On the AppMaster platform, a business process editor is designed to build the work logic. This module is dedicated to getting to know it.
Each business process (BP) is a separate part of the application logic, some specific function. At the same time, the BP itself consists of a set of blocks and links between them.
A block is usually some kind of elementary action. For example, multiplying two numbers, writing a variable to a database table, concatenating strings, or adding an element to an array. However, more complex operations can be performed in a separate block, such as searching for elements in the database, with filtering and sorting.
Moreover, any created business process can also be represented as a separate block, as part of another business process.
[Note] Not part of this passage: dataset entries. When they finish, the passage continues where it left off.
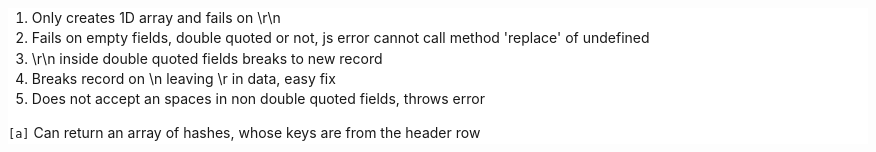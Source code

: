   1. Only creates 1D array and fails on \r\n
  1. Fails on empty fields, double quoted or not, js error cannot call method 'replace' of undefined
  1. \r\n inside double quoted fields breaks to new record
  1. Breaks record on \n leaving \r in data, easy fix
  1. Does not accept an spaces in non double quoted fields, throws error

`[a]` Can return an array of hashes, whose keys are from the header row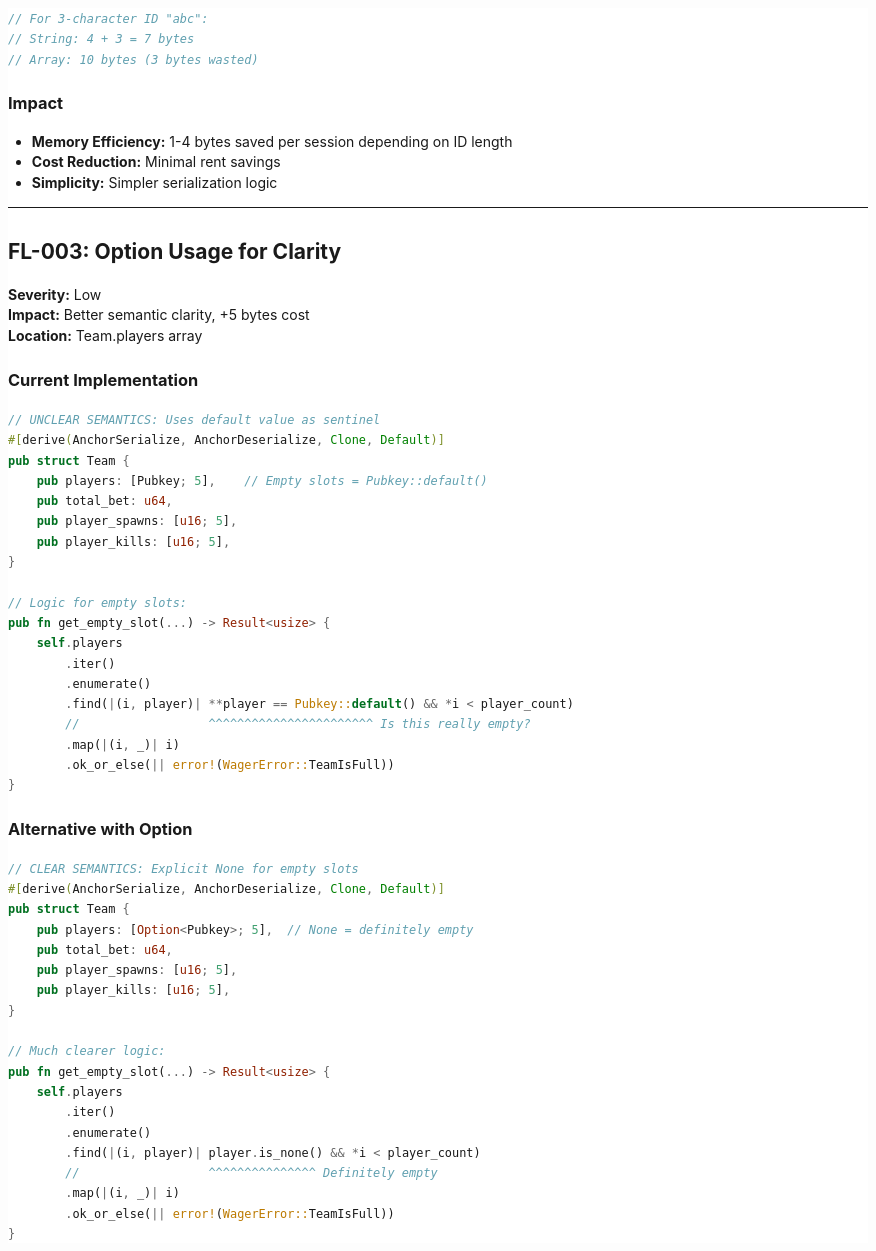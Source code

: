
 ```rust
// For 3-character ID "abc":
// String: 4 + 3 = 7 bytes
// Array: 10 bytes (3 bytes wasted)
```

### Impact
- **Memory Efficiency:** 1-4 bytes saved per session depending on ID length
- **Cost Reduction:** Minimal rent savings
- **Simplicity:** Simpler serialization logic

---

## **FL-003: Option Usage for Clarity**

**Severity:** Low  
**Impact:** Better semantic clarity, +5 bytes cost  
**Location:** Team.players array

### Current Implementation
```rust
// UNCLEAR SEMANTICS: Uses default value as sentinel
#[derive(AnchorSerialize, AnchorDeserialize, Clone, Default)]
pub struct Team {
    pub players: [Pubkey; 5],    // Empty slots = Pubkey::default()
    pub total_bet: u64,
    pub player_spawns: [u16; 5],
    pub player_kills: [u16; 5],
}

// Logic for empty slots:
pub fn get_empty_slot(...) -> Result<usize> {
    self.players
        .iter()
        .enumerate()
        .find(|(i, player)| **player == Pubkey::default() && *i < player_count)
        //                  ^^^^^^^^^^^^^^^^^^^^^^^ Is this really empty?
        .map(|(i, _)| i)
        .ok_or_else(|| error!(WagerError::TeamIsFull))
}
```

### Alternative with Option
```rust
// CLEAR SEMANTICS: Explicit None for empty slots
#[derive(AnchorSerialize, AnchorDeserialize, Clone, Default)]
pub struct Team {
    pub players: [Option<Pubkey>; 5],  // None = definitely empty
    pub total_bet: u64,
    pub player_spawns: [u16; 5],
    pub player_kills: [u16; 5],
}

// Much clearer logic:
pub fn get_empty_slot(...) -> Result<usize> {
    self.players
        .iter()
        .enumerate()
        .find(|(i, player)| player.is_none() && *i < player_count)
        //                  ^^^^^^^^^^^^^^^ Definitely empty
        .map(|(i, _)| i)
        .ok_or_else(|| error!(WagerError::TeamIsFull))
}

```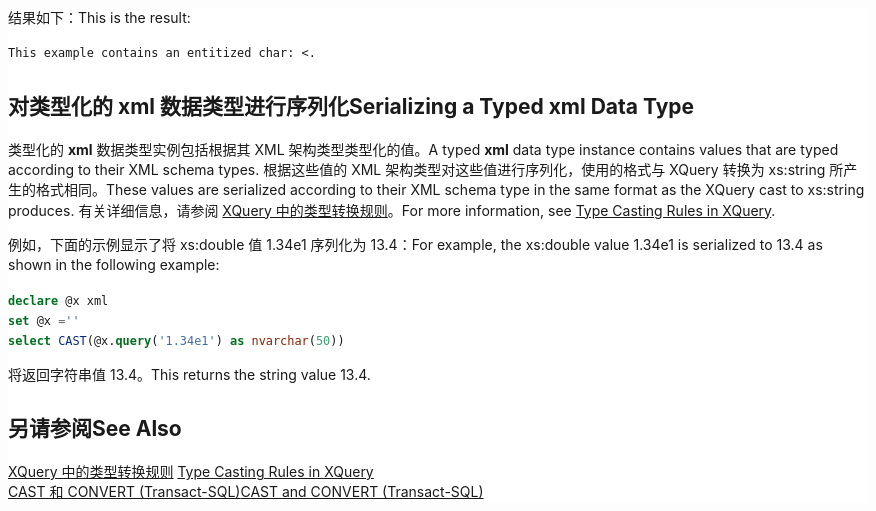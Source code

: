  <span data-ttu-id="2a054-146">结果如下：</span><span class="sxs-lookup"><span data-stu-id="2a054-146">This is the result:</span></span>  
  
```  
This example contains an entitized char: <.  
```  
  
## <a name="serializing-a-typed-xml-data-type"></a><span data-ttu-id="2a054-147">对类型化的 xml 数据类型进行序列化</span><span class="sxs-lookup"><span data-stu-id="2a054-147">Serializing a Typed xml Data Type</span></span>  
 <span data-ttu-id="2a054-148">类型化的 **xml** 数据类型实例包括根据其 XML 架构类型类型化的值。</span><span class="sxs-lookup"><span data-stu-id="2a054-148">A typed **xml** data type instance contains values that are typed according to their XML schema types.</span></span> <span data-ttu-id="2a054-149">根据这些值的 XML 架构类型对这些值进行序列化，使用的格式与 XQuery 转换为 xs:string 所产生的格式相同。</span><span class="sxs-lookup"><span data-stu-id="2a054-149">These values are serialized according to their XML schema type in the same format as the XQuery cast to xs:string produces.</span></span> <span data-ttu-id="2a054-150">有关详细信息，请参阅 [XQuery 中的类型转换规则](/sql/xquery/type-casting-rules-in-xquery)。</span><span class="sxs-lookup"><span data-stu-id="2a054-150">For more information, see [Type Casting Rules in XQuery](/sql/xquery/type-casting-rules-in-xquery).</span></span>  
  
 <span data-ttu-id="2a054-151">例如，下面的示例显示了将 xs:double 值 1.34e1 序列化为 13.4：</span><span class="sxs-lookup"><span data-stu-id="2a054-151">For example, the xs:double value 1.34e1 is serialized to 13.4 as shown in the following example:</span></span>  
  
```sql
declare @x xml  
set @x =''  
select CAST(@x.query('1.34e1') as nvarchar(50))  
```  
  
 <span data-ttu-id="2a054-152">将返回字符串值 13.4。</span><span class="sxs-lookup"><span data-stu-id="2a054-152">This returns the string value 13.4.</span></span>  
  
## <a name="see-also"></a><span data-ttu-id="2a054-153">另请参阅</span><span class="sxs-lookup"><span data-stu-id="2a054-153">See Also</span></span>  
 <span data-ttu-id="2a054-154">[XQuery 中的类型转换规则](/sql/xquery/type-casting-rules-in-xquery) </span><span class="sxs-lookup"><span data-stu-id="2a054-154">[Type Casting Rules in XQuery](/sql/xquery/type-casting-rules-in-xquery) </span></span>  
 [<span data-ttu-id="2a054-155">CAST 和 CONVERT (Transact-SQL)</span><span class="sxs-lookup"><span data-stu-id="2a054-155">CAST and CONVERT &#40;Transact-SQL&#41;</span></span>](/sql/t-sql/functions/cast-and-convert-transact-sql)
It is reasonable to use this in situations where the BP function can be reused in other business processes, and also if the BP becomes too large and its individual parts can be represented as independent blocks.
Communication lines are created between the blocks, which determine the order of the blocks, the sequence of their execution. Often this will not be a normal linear sequence. In certain situations, branching can occur when the data obtained at one stage of the BP can influence the further choice of options for action. It is also possible to work in cycles, when the sequence of actions will be performed again and again, until the condition for terminating the cycle is met.
At the same time, there are two blocks that are mandatory for any business process. Blocks of the beginning (Start) and end (End) of the work of the BP. These blocks are created automatically and cannot be deleted. By themselves, they do not perform any operations, but are the entry and exit points of the business process. In addition, variables can be set in these blocks, which are the input and output data of the BP.